__Exercise__. Isolate every line in the data with the string "maps" and copy it.

[Stored data entries]
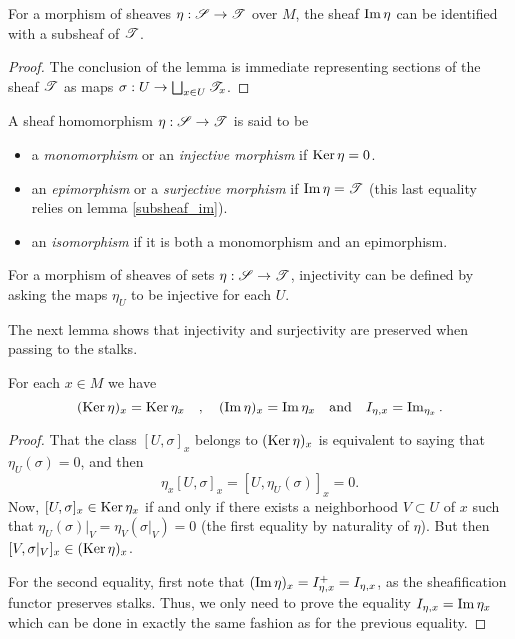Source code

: \begin{lemma}\label{subsheaf_im}
For a morphism of sheaves $\eta :\mathscr{S}\to \mathscr{T}$ over $M$, the sheaf $\operatorname{Im}\eta$ can be identified with a subsheaf of $\mathscr{T}$.
\end{lemma}
\begin{proof}
The conclusion of the lemma is immediate representing sections of the sheaf $\mathscr{T}$ as maps $\sigma :U\to \bigsqcup_{x\in U}\mathscr{T}_x$.
\end{proof}

\begin{defi}
A sheaf homomorphism $\eta :\mathscr{S}\to \mathscr{T}$ is said to be
\begin{itemize}
\item a \emph{monomorphism} or an \emph{injective morphism} if $\operatorname{Ker}\eta=0$.
\item an \emph{epimorphism} or a \emph{surjective morphism} if $\operatorname{Im}\eta=\mathscr{T}$ (this last equality relies on lemma \ref{subsheaf_im}).
\item an \emph{isomorphism} if it is both a monomorphism and an epimorphism.
\end{itemize}
\end{defi}

\begin{obs}
For a morphism of sheaves of sets $\eta :\mathscr{S}\to \mathscr{T}$, injectivity can be defined by asking the maps $\eta_U$ to be injective for each $U$.
\end{obs}

The next lemma shows that injectivity and surjectivity are preserved when passing to the stalks.

\begin{lemma}\label{stalks_ker_im}
For each $x\in M$ we have
$$(\operatorname{Ker}\eta )_x=\operatorname{Ker}\eta_x \quad , \quad (\operatorname{Im}\eta )_x=\operatorname{Im}\eta_x \quad \text{and} \quad I_{\eta ,x}=\operatorname{Im}_{\eta_x}.$$
\end{lemma}
\begin{proof}
That the class $[U,\sigma ]_x$ belongs to $(\operatorname{Ker}\eta )_x$ is equivalent to saying that $\eta_U(\sigma )=0$, and then
$$\eta_x[U,\sigma]_x=[U,\eta_U(\sigma )]_x=0.$$
Now, $[U,\sigma ]_x\in \operatorname{Ker}\eta_x$ if and only if there exists a neighborhood $V\subset U$ of $x$ such that $\eta_U(\sigma )|_V=\eta_V(\sigma|_V)=0$ (the first equality by naturality of $\eta$). But then $[V,\sigma|_V]_x\in (\operatorname{Ker}\eta)_x$.

For the second equality, first note that $(\operatorname{Im}\eta)_x=I^+_{\eta ,x}=I_{\eta ,x}$, as the sheafification functor preserves stalks. Thus, we only need to prove the equality $I_{\eta ,x}=\operatorname{Im}\eta_x$ which can be done in exactly the same fashion as for the previous equality.
\end{proof}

__Output below__.
The conclusion of the lemma is immediate representing sections of the sheaf $\mathscr{T}$ as maps $\sigma :U\to \bigsqcup_{x\in U}\mathscr{T}_x$.
For a morphism of sheaves of sets $\eta :\mathscr{S}\to \mathscr{T}$, injectivity can be defined by asking the maps $\eta_U$ to be injective for each $U$.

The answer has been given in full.